Dear All,

Here my attempts to reformulate the objectives of the CRM, its scope, and the methods of extensions. Please comment! To be discussed next week in the meeting.

Best,

Martin


 ISSUE 336


     Introduction

This document is the formal definition of the*CIDOC Conceptual Reference Model (“CRM”), *a formal ontology intended to facilitate the integration, mediation and interchange of heterogeneous cultural heritage information and similar information from other domains. The CRM is the culmination of more than two decades of standards development work by the International Committee for Documentation (CIDOC) of the International Council of Museums (ICOM). Work on the CRM itself began in 1996 under the auspices of the ICOM-CIDOC Documentation Standards Working Group. Since 2000, development of the CRM has been officially delegated by ICOM-CIDOC to the CIDOC CRM Special Interest Group, which has been collaborating soon after with the ISO working group ISO/TC46/SC4/WG9 to bring the CRM to the form and status of an International Standard. This collaboration has resulted in ISO21127:2004 and ISO21127:2014, and will be continued to produce the next update of the standard. This document belongs to the series of evolving versions of the formal definition of the**CRM, which serve the ISO working group as community draft for the standard. Eventual minor differences of the ISO standard text from the CIDOC version in semantics and notation that the ISO working group requires and implements are harmonized in the subsequent versions of the CIDOC version.


     Objectives of the CIDOC CRM

The primary role of the CRM is to enable the exchange and integration of information from heterogeneous sources for the reconstruction and interpretation of the past at a human scale, based on all kinds of material evidence, including texts, audiovisual material and even oral tradition. It starts from, but is not limited to, the needs of museum documentation and research based on museum holdings. It aims at providing the semantic definitions and clarifications needed to transform disparate, localised information sources into a coherent global resource, be it within a larger institution, in intranets or on the Internet, and to make it available for scholarly interpretation and scientific evaluation. Its perspective is supra-institutional and abstracted from any specific local context. This goal determines the constructs and level of detail of the CRM.

More specifically, it defines, in terms of a formal ontology, the *underlying semantics* of database *schemata* and *structured* documents used in the documentation of cultural heritage and scientific activities. In particular it defines the semantics related to the study of the past and current state of our world, as it is characteristic for museums, but also or other institutions and disciplines. It does *not* define any of the *terminology* appearing typically as data in the respective data structures; however it foresees the characteristic relationships for its use. It does *not* aim at proposing what cultural institutions *should* document. Rather it explains the logic of what they actually currently document, and thereby enables *semantic interoperability.*

It intends to provide a model of the intellectual structure of the respective kinds of documentation in logical terms. As such, it is not optimised for implementation-specific storage and processing aspects. Implementations may lead to solutions where elements and links between relevant elements of our conceptualizations are no longer explicit in a database or other structured storage system. For instance, the birth event that connects elements such as father, mother, birth date, birth place may not appear in the database, in order to save storage space or response time of the system. The CRM allows us to explain how such apparently disparate entities are intellectually interconnected, and how the ability of the database to answer certain intellectual questions is affected by the omission of such elements and links.


 Scope of the CIDOC CRM

The overall scope of the CIDOC CRM can be summarised in simple terms as the curated, *factual knowledge* about the past at a human scale.
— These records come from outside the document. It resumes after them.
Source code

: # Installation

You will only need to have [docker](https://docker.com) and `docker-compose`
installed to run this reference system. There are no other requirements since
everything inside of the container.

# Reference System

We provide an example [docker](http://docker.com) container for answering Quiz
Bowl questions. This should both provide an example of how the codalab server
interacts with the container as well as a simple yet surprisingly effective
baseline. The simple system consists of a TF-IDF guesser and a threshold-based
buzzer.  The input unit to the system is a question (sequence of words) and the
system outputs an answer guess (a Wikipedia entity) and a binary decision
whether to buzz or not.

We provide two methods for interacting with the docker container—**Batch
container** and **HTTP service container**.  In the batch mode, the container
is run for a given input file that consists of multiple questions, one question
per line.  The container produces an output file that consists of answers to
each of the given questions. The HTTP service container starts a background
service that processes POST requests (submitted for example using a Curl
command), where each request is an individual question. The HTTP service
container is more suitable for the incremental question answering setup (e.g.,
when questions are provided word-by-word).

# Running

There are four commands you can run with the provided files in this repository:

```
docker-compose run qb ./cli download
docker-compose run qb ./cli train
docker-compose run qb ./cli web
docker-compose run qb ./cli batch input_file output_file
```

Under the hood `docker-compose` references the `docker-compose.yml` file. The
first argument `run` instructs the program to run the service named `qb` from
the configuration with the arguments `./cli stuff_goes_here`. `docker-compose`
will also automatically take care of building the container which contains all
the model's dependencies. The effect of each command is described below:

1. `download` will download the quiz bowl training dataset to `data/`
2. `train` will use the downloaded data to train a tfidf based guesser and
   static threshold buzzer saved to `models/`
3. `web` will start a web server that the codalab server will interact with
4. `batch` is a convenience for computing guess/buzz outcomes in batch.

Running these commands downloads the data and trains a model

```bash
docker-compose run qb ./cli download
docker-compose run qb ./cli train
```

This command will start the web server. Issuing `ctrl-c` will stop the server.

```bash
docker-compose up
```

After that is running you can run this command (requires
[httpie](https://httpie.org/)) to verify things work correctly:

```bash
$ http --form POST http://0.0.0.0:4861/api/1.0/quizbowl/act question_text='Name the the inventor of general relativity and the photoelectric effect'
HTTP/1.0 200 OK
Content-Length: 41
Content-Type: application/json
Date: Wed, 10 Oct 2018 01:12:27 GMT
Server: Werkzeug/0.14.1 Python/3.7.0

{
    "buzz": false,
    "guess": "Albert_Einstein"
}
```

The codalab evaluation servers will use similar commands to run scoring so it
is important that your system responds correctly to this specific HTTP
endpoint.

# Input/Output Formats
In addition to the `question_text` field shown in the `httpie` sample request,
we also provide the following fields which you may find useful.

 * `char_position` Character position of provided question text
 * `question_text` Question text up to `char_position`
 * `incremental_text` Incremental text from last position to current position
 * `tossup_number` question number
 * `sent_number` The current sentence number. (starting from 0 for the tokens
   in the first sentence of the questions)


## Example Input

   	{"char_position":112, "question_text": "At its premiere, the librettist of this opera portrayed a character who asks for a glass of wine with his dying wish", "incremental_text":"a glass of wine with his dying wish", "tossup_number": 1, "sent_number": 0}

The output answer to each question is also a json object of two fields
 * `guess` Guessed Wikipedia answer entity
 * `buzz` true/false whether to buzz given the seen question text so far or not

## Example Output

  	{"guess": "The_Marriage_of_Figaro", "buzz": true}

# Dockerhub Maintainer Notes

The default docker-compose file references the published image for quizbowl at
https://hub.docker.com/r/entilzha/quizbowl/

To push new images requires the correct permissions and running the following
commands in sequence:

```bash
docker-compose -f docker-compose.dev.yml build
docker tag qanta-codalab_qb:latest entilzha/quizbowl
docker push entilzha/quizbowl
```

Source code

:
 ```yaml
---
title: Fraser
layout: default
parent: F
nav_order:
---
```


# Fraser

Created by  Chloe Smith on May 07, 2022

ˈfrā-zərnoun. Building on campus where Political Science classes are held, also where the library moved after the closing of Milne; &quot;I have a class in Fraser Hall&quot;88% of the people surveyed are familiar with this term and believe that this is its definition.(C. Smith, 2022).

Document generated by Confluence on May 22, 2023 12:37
However, a more detailed and useful definition can be articulated by defining both the *Intended Scope*, a broad and maximally-inclusive definition of general application principles, and the Practical Scope, which is expressed by the overall scope of a growing reference set of specific, identifiable documentation standards and practices that the CRM aims to encompass, however restricted in its details to the limitations of the Intended Scope.

The reasons for this distinctions are twofold. Firstly, the CRM is developed in a “*bottom-up*” manner, starting from well-understood, actually and widely used concepts of domain experts, which are disambiguated and gradually generalized as more forms of encoding are encountered. This allows for avoiding the misadaptations and vagueness often found in introspection-driven attempts to find overarching concepts for such a wide scope, and provides stability to the generalizations found. Secondly, it is a means to identify and keep a focus on the concepts most needed by the communities working in the scope of the CRM and to maintain a well-defined agenda for its evolution.

The *Intended Scope* of the CRM may be defined as all information required for the exchange and integration of heterogeneous scientific and scholarly documentation about the past at a human scale and its evidence that has come upon us. This definition requires further elaboration:

 * The term “scientific and scholarly documentation” is intended to
   convey the requirement that the depth and quality of descriptive
   information that can be handled by the CRM should be sufficient for
   serious academic research. This does not mean that information
   intended for presentation to members of the general public is
   excluded, but rather that the CRM is intended to provide the level
   of detail and precision expected and required by museum
   professionals and researchers in the field.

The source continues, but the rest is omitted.